Korkala O L, Isotalo T M, Lavonius M I, Niskanen R O
Department of Surgery, Lathti City Hospital, Finland.
Ann Chir Gynaecol. 1995;84(3):276-9.
In a follow-up study of 67 patients with an arthroscopically diagnosed patellar chondromalacia, we compared the results of plain conservative treatment with those after an open lateral retinacular release. The mean follow-up was 35 months. In Grade I chondromalacia the lateral release did not affect the result, which was in all cases good or excellent. In Grade II to IV chondromalacia the lateral release appeared beneficial, although the difference did not reach statistical significance. We also examined the validity of three clinical signs in arthroscopically verified patellar chondromalacia. Patellar inhibition and tracking tests were clearly more sensitive than the lateral apprehension test, which often gave a false negative result. If the patellar inhibition test is positive and a Grade II to IV chondromalacia of the patella is found at arthroscopy, lateral release should be considered among other procedures, like patellar shaving or patellar resurfacing.

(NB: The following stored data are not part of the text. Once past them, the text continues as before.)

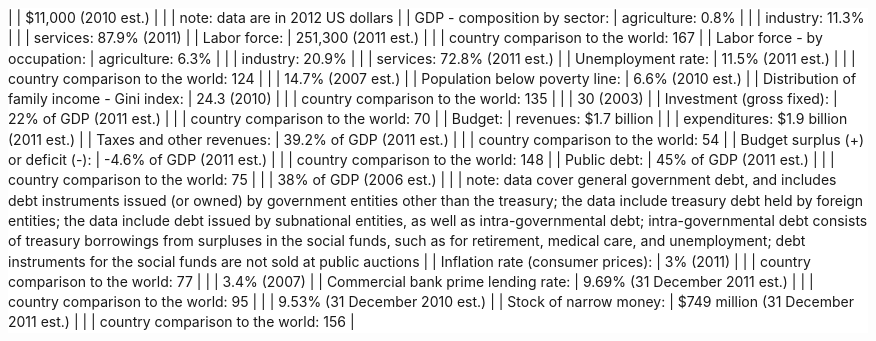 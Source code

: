 | | $11,000 (2010 est.) |
| | note: data are in 2012 US dollars |
| GDP - composition by sector: | agriculture: 0.8% |
| | industry: 11.3% |
| | services: 87.9% (2011) |
| Labor force: | 251,300 (2011 est.) |
| | country comparison to the world: 167 |
| Labor force - by occupation: | agriculture: 6.3% |
| | industry: 20.9% |
| | services: 72.8% (2011 est.) |
| Unemployment rate: | 11.5% (2011 est.) |
| | country comparison to the world: 124 |
| | 14.7% (2007 est.) |
| Population below poverty line: | 6.6% (2010 est.) |
| Distribution of family income - Gini index: | 24.3 (2010) |
| | country comparison to the world: 135 |
| | 30 (2003) |
| Investment (gross fixed): | 22% of GDP (2011 est.) |
| | country comparison to the world: 70 |
| Budget: | revenues: $1.7 billion |
| | expenditures: $1.9 billion (2011 est.) |
| Taxes and other revenues: | 39.2% of GDP (2011 est.) |
| | country comparison to the world: 54 |
| Budget surplus (+) or deficit (-): | -4.6% of GDP (2011 est.) |
| | country comparison to the world: 148 |
| Public debt: | 45% of GDP (2011 est.) |
| | country comparison to the world: 75 |
| | 38% of GDP (2006 est.) |
| | note: data cover general government debt, and includes debt instruments issued (or owned) by government entities other than the treasury; the data include treasury debt held by foreign entities; the data include debt issued by subnational entities, as well as intra-governmental debt; intra-governmental debt consists of treasury borrowings from surpluses in the social funds, such as for retirement, medical care, and unemployment; debt instruments for the social funds are not sold at public auctions |
| Inflation rate (consumer prices): | 3% (2011) |
| | country comparison to the world: 77 |
| | 3.4% (2007) |
| Commercial bank prime lending rate: | 9.69% (31 December 2011 est.) |
| | country comparison to the world: 95 |
| | 9.53% (31 December 2010 est.) |
| Stock of narrow money: | $749 million (31 December 2011 est.) |
| | country comparison to the world: 156 |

在一项对67例经关节镜诊断为髌骨软骨软化症患者的随访研究中,我们比较了单纯保守治疗与开放性外侧支持带松解术后的结果。平均随访时间为35个月。在I级软骨软化症中,外侧松解不影响治疗结果,所有病例的结果均为良好或优秀。在II级至IV级软骨软化症中,外侧松解似乎有益,尽管差异未达到统计学意义。我们还检查了关节镜证实的髌骨软骨软化症中三种临床体征的有效性。髌骨抑制试验和轨迹试验明显比外侧恐惧试验更敏感,外侧恐惧试验常常得出假阴性结果。如果髌骨抑制试验呈阳性,且在关节镜检查中发现髌骨为II级至IV级软骨软化症,则除了髌骨修整或髌骨表面置换等其他手术外,还应考虑外侧松解术。